• Task brief: Pictures stay out. Everything else in the entries is copied exactly.

• Dataset:
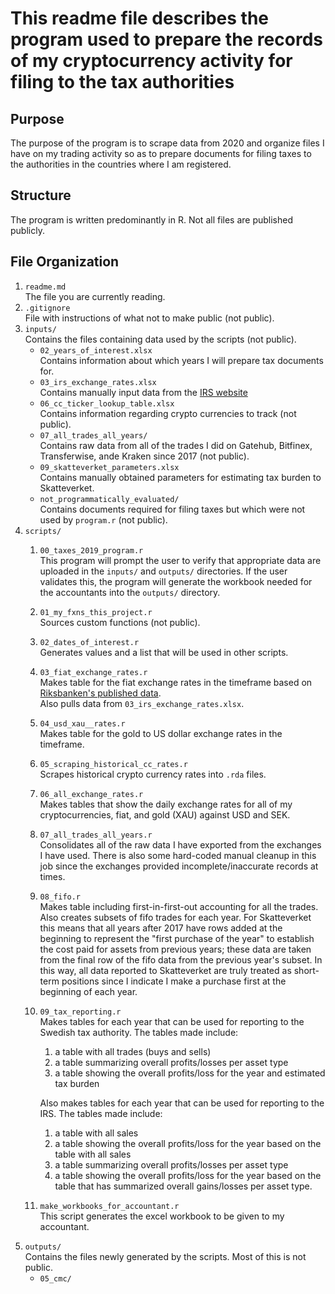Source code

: # This readme file describes the program used to prepare the records of my cryptocurrency activity for filing to the tax authorities

## Purpose

The purpose of the program is to scrape data from 2020 and organize files I have on my trading activity so as to prepare documents for filing taxes to the authorities in the countries where I am registered.

## Structure

The program is written predominantly in R. Not all files are published publicly.

## File Organization

1. `readme.md`  
    The file you are currently reading.  
2. `.gitignore`  
    File with instructions of what not to make public (not public).   
3. `inputs/`  
    Contains the files containing data used by the scripts (not public).  
    * `02_years_of_interest.xlsx`  
    Contains information about which years I will prepare tax documents for.  
    * `03_irs_exchange_rates.xlsx`  
    Contains manually input data from the [IRS website](https://www.irs.gov/individuals/international-taxpayers/yearly-average-currency-exchange-rates)    
    * `06_cc_ticker_lookup_table.xlsx`  
    Contains information regarding crypto currencies to track (not public).  
    * `07_all_trades_all_years/`  
    Contains raw data from all of the trades I did on Gatehub, Bitfinex, Transferwise, ande Kraken since 2017 (not public).  
    * `09_skatteverket_parameters.xlsx`  
    Contains manually obtained parameters for estimating tax burden to Skatteverket.  
    * `not_programmatically_evaluated/`  
        Contains documents required for filing taxes but which were not used by `program.r` (not public).  
4. `scripts/`  
    1. `00_taxes_2019_program.r`  
    This program will prompt the user to verify that appropriate data are uploaded in the `inputs/` and `outputs/` directories. If the user validates this, the program will generate the workbook needed for the accountants into the `outputs/` directory.  
    1. `01_my_fxns_this_project.r`  
    Sources custom functions (not public).  
    1. `02_dates_of_interest.r`  
    Generates values and a list that will be used in other scripts.  
    1. `03_fiat_exchange_rates.r`  
    Makes table for the fiat exchange rates in the timeframe based on [Riksbanken's published data](https://www.riksbank.se/sv/).  
    Also pulls data from `03_irs_exchange_rates.xlsx`.  
    1. `04_usd_xau__rates.r`  
    Makes table for the gold to US dollar exchange rates in the timeframe.  
    1. `05_scraping_historical_cc_rates.r`  
    Scrapes historical crypto currency rates into `.rda` files.  
    1. `06_all_exchange_rates.r`  
    Makes tables that show the daily exchange rates for all of my cryptocurrencies, fiat, and gold (XAU) against USD and SEK.  
    1. `07_all_trades_all_years.r`  
    Consolidates all of the raw data I have exported from the exchanges I have used. There is also some hard-coded manual cleanup in this job since the exchanges provided incomplete/inaccurate records at times.  
    1. `08_fifo.r`  
    Makes table including first-in-first-out accounting for all the trades. Also creates subsets of fifo trades for each year. For Skatteverket this means that all years after 2017 have rows added at the beginning to represent the "first purchase of the year" to establish the cost paid for assets from previous years; these data are taken from the final row of the fifo data from the previous year's subset. In this way, all data reported to Skatteverket are truly treated as short-term positions since I indicate I make a purchase first at the beginning of each year.  
    1. `09_tax_reporting.r`  
    Makes tables for each year that can be used for reporting to the Swedish tax authority. The tables made include:  
        1. a table with all trades (buys and sells)  
        2. a table summarizing overall profits/losses per asset type  
        3. a table showing the overall profits/loss for the year and estimated tax burden  

        Also makes tables for each year that can be used for reporting to the IRS. The tables made include:  
        1. a table with all sales  
        2. a table showing the overall profits/loss for the year based on the table with all sales  
        3. a table summarizing overall profits/losses per asset type  
        4. a table showing the overall profits/loss for the year based on the table that has summarized overall gains/losses per asset type.
    1.  `make_workbooks_for_accountant.r`  
    This script generates the excel workbook to be given to my accountant.  
5. `outputs/`  
    Contains the files newly generated by the scripts. Most of this is not public.  
    * `05_cmc/`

• Answer space:
Source code

: # This readme file describes the program used to prepare the records of my cryptocurrency activity for filing to the tax authorities

## Purpose

The purpose of the program is to scrape data from 2020 and organize files I have on my trading activity so as to prepare documents for filing taxes to the authorities in the countries where I am registered.

## Structure

The program is written predominantly in R. Not all files are published publicly.

## File Organization

1. `readme.md`  
    The file you are currently reading.  
2. `.gitignore`  
    File with instructions of what not to make public (not public).   
3. `inputs/`  
    Contains the files containing data used by the scripts (not public).  
    * `02_years_of_interest.xlsx`  
    Contains information about which years I will prepare tax documents for.  
    * `03_irs_exchange_rates.xlsx`  
    Contains manually input data from the [IRS website](https://www.irs.gov/individuals/international-taxpayers/yearly-average-currency-exchange-rates)    
    * `06_cc_ticker_lookup_table.xlsx`  
    Contains information regarding crypto currencies to track (not public).  
    * `07_all_trades_all_years/`  
    Contains raw data from all of the trades I did on Gatehub, Bitfinex, Transferwise, ande Kraken since 2017 (not public).  
    * `09_skatteverket_parameters.xlsx`  
    Contains manually obtained parameters for estimating tax burden to Skatteverket.  
    * `not_programmatically_evaluated/`  
        Contains documents required for filing taxes but which were not used by `program.r` (not public).  
4. `scripts/`  
    1. `00_taxes_2019_program.r`  
    This program will prompt the user to verify that appropriate data are uploaded in the `inputs/` and `outputs/` directories. If the user validates this, the program will generate the workbook needed for the accountants into the `outputs/` directory.  
    1. `01_my_fxns_this_project.r`  
    Sources custom functions (not public).  
    1. `02_dates_of_interest.r`  
    Generates values and a list that will be used in other scripts.  
    1. `03_fiat_exchange_rates.r`  
    Makes table for the fiat exchange rates in the timeframe based on [Riksbanken's published data](https://www.riksbank.se/sv/).  
    Also pulls data from `03_irs_exchange_rates.xlsx`.  
    1. `04_usd_xau__rates.r`  
    Makes table for the gold to US dollar exchange rates in the timeframe.  
    1. `05_scraping_historical_cc_rates.r`  
    Scrapes historical crypto currency rates into `.rda` files.  
    1. `06_all_exchange_rates.r`  
    Makes tables that show the daily exchange rates for all of my cryptocurrencies, fiat, and gold (XAU) against USD and SEK.  
    1. `07_all_trades_all_years.r`  
    Consolidates all of the raw data I have exported from the exchanges I have used. There is also some hard-coded manual cleanup in this job since the exchanges provided incomplete/inaccurate records at times.  
    1. `08_fifo.r`  
    Makes table including first-in-first-out accounting for all the trades. Also creates subsets of fifo trades for each year. For Skatteverket this means that all years after 2017 have rows added at the beginning to represent the "first purchase of the year" to establish the cost paid for assets from previous years; these data are taken from the final row of the fifo data from the previous year's subset. In this way, all data reported to Skatteverket are truly treated as short-term positions since I indicate I make a purchase first at the beginning of each year.  
    1. `09_tax_reporting.r`  
    Makes tables for each year that can be used for reporting to the Swedish tax authority. The tables made include:  
        1. a table with all trades (buys and sells)  
        2. a table summarizing overall profits/losses per asset type  
        3. a table showing the overall profits/loss for the year and estimated tax burden  

        Also makes tables for each year that can be used for reporting to the IRS. The tables made include:  
        1. a table with all sales  
        2. a table showing the overall profits/loss for the year based on the table with all sales  
        3. a table summarizing overall profits/losses per asset type  
        4. a table showing the overall profits/loss for the year based on the table that has summarized overall gains/losses per asset type.
    1.  `make_workbooks_for_accountant.r`  
    This script generates the excel workbook to be given to my accountant.  
5. `outputs/`  
    Contains the files newly generated by the scripts. Most of this is not public.  
    * `05_cmc/`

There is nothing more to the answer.